The pain system in your body gets used to the opioids faster than the breathing system. Over time, the difference between the amount of opioids you need to help the pain and the amount of opioids that make you stop breathing gets smaller and smaller. This has a very predictable bad end result.
This isn't about prescribing pain meds to those who need them (post op, broken leg, etc). It is about a company making fraudulent claims about the addictiveness of the drugs.
"As part of the 2007 settlement agreement, the board of Purdue Pharma, which included members of the Sackler family, signed a corporate integrity agreement with the federal government promising that the company would not violate the law in the future."

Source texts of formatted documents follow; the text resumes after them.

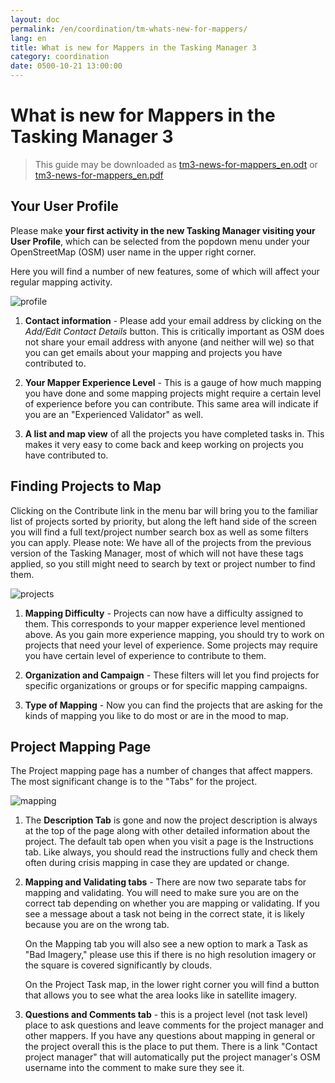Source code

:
 ```yaml
---
layout: doc
permalink: /en/coordination/tm-whats-new-for-mappers/
lang: en
title: What is new for Mappers in the Tasking Manager 3
category: coordination
date: 0500-10-21 13:00:00
---
```


# What is new for Mappers in the Tasking Manager 3

> This guide may be downloaded as [tm3-news-for-mappers_en.odt](/files/tm3-news-for-mappers_en.odt) or [tm3-news-for-mappers_en.pdf](/files/tm3-news-for-mappers_en.pdf)  

## Your User Profile

Please make **your first activity in the new Tasking Manager visiting your User Profile**, which can be selected from the popdown menu under your OpenStreetMap (OSM) user name in the upper right corner.

Here you will find a number of new features, some of which will affect your regular mapping activity.

![profile][]

1. **Contact information** - Please add your email address by clicking on the *Add/Edit Contact Details* button. This is critically important as OSM does not share your email address with anyone (and neither will we) so that you can get emails about your mapping and projects you have contributed to.

2. **Your Mapper Experience Level** - This is a gauge of how much mapping you have done and some mapping projects might require a certain level of experience before you can contribute. This same area will indicate if you are an "Experienced Validator" as well.

3. **A list and map view** of all the projects you have completed tasks in. This makes it very easy to come back and keep working on projects you have contributed to.


## Finding Projects to Map

Clicking on the Contribute link in the menu bar will bring you to the familiar list of projects sorted by priority, but along the left hand side of the screen you will find a full text/project number search box as well as some filters you can apply. Please note: We have all of the projects from the previous version of the Tasking Manager, most of which will not have these tags applied, so you still might need to search by text or project number to find them.

![projects][]

1. **Mapping Difficulty** - Projects can now have a difficulty assigned to them. This corresponds to your mapper experience level mentioned above. As you gain more experience mapping, you should try to work on projects that need your level of experience. Some projects may require you have certain level of experience to contribute to them.

2. **Organization and Campaign** - These filters will let you find projects for specific organizations or groups or for specific mapping campaigns.

3. **Type of Mapping** - Now you can find the projects that are asking for the kinds of mapping you like to do most or are in the mood to map.


## Project Mapping Page

The Project mapping page has a number of changes that affect mappers. The most significant change is to the "Tabs" for the project.

![mapping][]

1. The **Description Tab** is gone and now the project description is always at the top of the page along with other detailed information about the project. The default tab open when you visit a page is the Instructions tab. Like always, you should read the instructions fully and check them often during crisis mapping in case they are updated or change.

2. **Mapping and Validating tabs** - There are now two separate tabs for mapping and validating. You will need to make sure you are on the correct tab depending on whether you are mapping or validating. If you see a message about a task not being in the correct state, it is likely because you are on the wrong tab.

    On the Mapping tab you will also see a new option to mark a Task as "Bad Imagery," please use this if there is no high resolution imagery or the square is covered significantly by clouds.

    On the Project Task map, in the lower right corner you will find a button that allows you to see what the area looks like in satellite imagery.

3. **Questions and Comments tab** - this is a project level (not task level) place to ask questions and leave comments for the project manager and other mappers. If you have any questions about mapping in general or the project overall this is the place to put them. There is a link "Contact project manager" that will automatically put the project manager's OSM username into the comment to make sure they see it.

[profile]:  /images/coordination/tm3_wnm_profile.png
[projects]: /images/coordination/tm3_wnm_projects.png
[mapping]:  /images/coordination/tm3_wnm_mapping.png
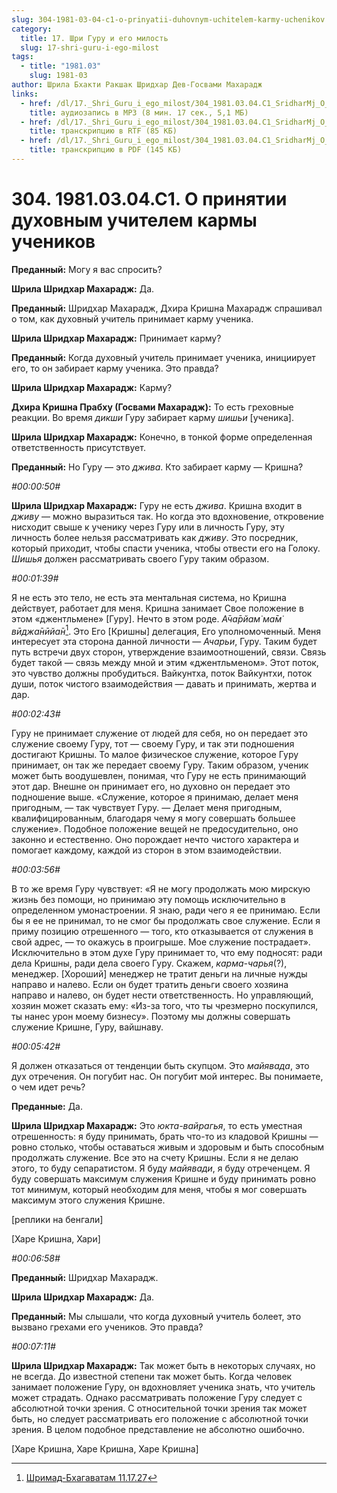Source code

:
 ```yaml
---
slug: 304-1981-03-04-c1-o-prinyatii-duhovnym-uchitelem-karmy-uchenikov
category:
  title: 17. Шри Гуру и его милость
  slug: 17-shri-guru-i-ego-milost
tags:
  - title: "1981.03"
    slug: 1981-03
author: Шрила Бхакти Ракшак Шридхар Дев-Госвами Махарадж
links:
  - href: /dl/17._Shri_Guru_i_ego_milost/304_1981.03.04.C1_SridharMj_O_prinyatii_duhovnym_uchitelem_karmy_uchenikov.mp3
    title: аудиозапись в MP3 (8 мин. 17 сек., 5,1 МБ)
  - href: /dl/17._Shri_Guru_i_ego_milost/304_1981.03.04.C1_SridharMj_O_prinyatii_duhovnym_uchitelem_karmy_uchenikov.rtf
    title: транскрипцию в RTF (85 КБ)
  - href: /dl/17._Shri_Guru_i_ego_milost/304_1981.03.04.C1_SridharMj_O_prinyatii_duhovnym_uchitelem_karmy_uchenikov.pdf
    title: транскрипцию в PDF (145 КБ)
---
```


# 304. 1981.03.04.C1. О принятии духовным учителем кармы учеников

**Преданный:** Могу я вас спросить?

**Шрила Шридхар Махарадж:** Да.

**Преданный:** Шридхар Махарадж, Дхира Кришна Махарадж спрашивал о том, как духовный учитель принимает карму ученика.

**Шрила Шридхар Махарадж:** Принимает карму?

**Преданный:** Когда духовный учитель принимает ученика, инициирует его, то он забирает карму ученика. Это правда?

**Шрила Шридхар Махарадж:** Карму?

**Дхира Кришна Прабху (Госвами Махарадж):** То есть греховные реакции. Во время *дикши* Гуру забирает карму *шишьи* [ученика].

**Шрила Шридхар Махарадж:** Конечно, в тонкой форме определенная ответственность присутствует.

**Преданный:** Но Гуру — это *джива*. Кто забирает карму — Кришна?

*#00:00:50#*

**Шрила Шридхар Махарадж:** Гуру не есть *джива*. Кришна входит в *дживу* — можно выразиться так. Но когда это вдохновение, откровение нисходит свыше к ученику через Гуру или в личность Гуру, эту личность более нельзя рассматривать как *дживу*. Это посредник, который приходит, чтобы спасти ученика, чтобы отвести его на Голоку. *Шишья* должен рассматривать своего Гуру таким образом.

*#00:01:39#*

Я не есть это тело, не есть эта ментальная система, но Кришна действует, работает для меня. Кришна занимает Свое положение в этом «джентльмене» [Гуру]. Нечто в этом роде. *А̄ча̄рйам̇ ма̄м̇ вӣджа̄нӣйа̄н*[^_ftn1]. Это Его [Кришны] делегация, Его уполномоченный. Меня интересует эта сторона данной личности — *Ачарьи*, Гуру. Таким будет путь встречи двух сторон, утверждение взаимоотношений, связи. Связь будет такой — связь между мной и этим «джентльменом». Этот поток, это чувство должны пробудиться. Вайкунтха, поток Вайкунтхи, поток души, поток чистого взаимодействия — давать и принимать, жертва и дар.

*#00:02:43#*

Гуру не принимает служение от людей для себя, но он передает это служение своему Гуру, тот — своему Гуру, и так эти подношения достигают Кришны. То малое физическое служение, которое Гуру принимает, он так же передает своему Гуру. Таким образом, ученик может быть воодушевлен, понимая, что Гуру не есть принимающий этот дар. Внешне он принимает его, но духовно он передает это подношение выше. «Служение, которое я принимаю, делает меня пригодным, — так чувствует Гуру. — Делает меня пригодным, квалифицированным, благодаря чему я могу совершать большее служение». Подобное положение вещей не предосудительно, оно законно и естественно. Оно порождает нечто чистого характера и помогает каждому, каждой из сторон в этом взаимодействии.

*#00:03:56#*

В то же время Гуру чувствует: «Я не могу продолжать мою мирскую жизнь без помощи, но принимаю эту помощь исключительно в определенном умонастроении. Я знаю, ради чего я ее принимаю. Если бы я ее не принимал, то не смог бы продолжать свое служение. Если я приму позицию отрешенного — того, кто отказывается от служения в свой адрес, — то окажусь в проигрыше. Мое служение пострадает». Исключительно в этом духе Гуру принимает то, что ему подносят: ради дела Кришны, ради дела своего Гуру. Скажем, *карма-чарья*(?), менеджер. [Хороший] менеджер не тратит деньги на личные нужды направо и налево. Если он будет тратить деньги своего хозяина направо и налево, он будет нести ответственность. Но управляющий, хозяин может сказать ему: «Из-за того, что ты чрезмерно поскупился, ты нанес урон моему бизнесу». Поэтому мы должны совершать служение Кришне, Гуру, вайшнаву.

*#00:05:42#*

Я должен отказаться от тенденции быть скупцом. Это *майявада*, это дух отречения. Он погубит нас. Он погубит мой интерес. Вы понимаете, о чем идет речь?

**Преданные:** Да.

**Шрила Шридхар Махарадж:** Это *юкта-вайрагья*, то есть уместная отрешенность: я буду принимать, брать что-то из кладовой Кришны — ровно столько, чтобы оставаться живым и здоровым и быть способным продолжать служение. Все это на счету Кришны. Если я не делаю этого, то буду сепаратистом. Я буду *майявади*, я буду отреченцем. Я буду совершать максимум служения Кришне и буду принимать ровно тот минимум, который необходим для меня, чтобы я мог совершать максимум этого служения Кришне.

[реплики на бенгали]

[Харе Кришна, Хари]

*#00:06:58#*

**Преданный:** Шридхар Махарадж.

**Шрила Шридхар Махарадж:** Да.

**Преданный:** Мы слышали, что когда духовный учитель болеет, это вызвано грехами его учеников. Это правда?

*#00:07:11#*

**Шрила Шридхар Махарадж:** Так может быть в некоторых случаях, но не всегда. До известной степени так может быть. Когда человек занимает положение Гуру, он вдохновляет ученика знать, что учитель может страдать. Однако рассматривать положение Гуру следует с абсолютной точки зрения. С относительной точки зрения так может быть, но следует рассматривать его положение с абсолютной точки зрения. В целом подобное представление не абсолютно ошибочно.

[Харе Кришна, Харе Кришна, Харе Кришна]



[^_ftn1]: [Шримад-Бхагаватам 11.17.27](../notes/shrimad-bhagavatam/shrimad-bhagavatam-11-17-27.md)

This is essentially a large driver of America's social and environmental problems. An individual lacking in resources found guilty of a crime serves jail time, probation and generally faces life changing repercussions. When a corporation is found guilty of crimes that may very well include the deaths of dozens/hundreds of people they pay a fine. Not a business crushing fine, just a slap on the wrist. The fact that individuals made all of the decisions that led to the companies crimes is for the most part ignored. Large corporations are essentially given impunity to pursue 'share holder value'. The only time individuals are prosecuted is if they negatively affect those same shareholders such as with Enron, etc.
We allow pharmaceutical companies to addict and destroy lives, chemical companies to dump carcinogens into drinking water, coal plants to pollute our air but its ok because its a corporation doing it and they are rich.
Removing the shield that protects individual decision makers from criminal prosecution would go a long way towards fixing this country. People would be much more hesitant to order something illegal if they were personally sent to jail for it.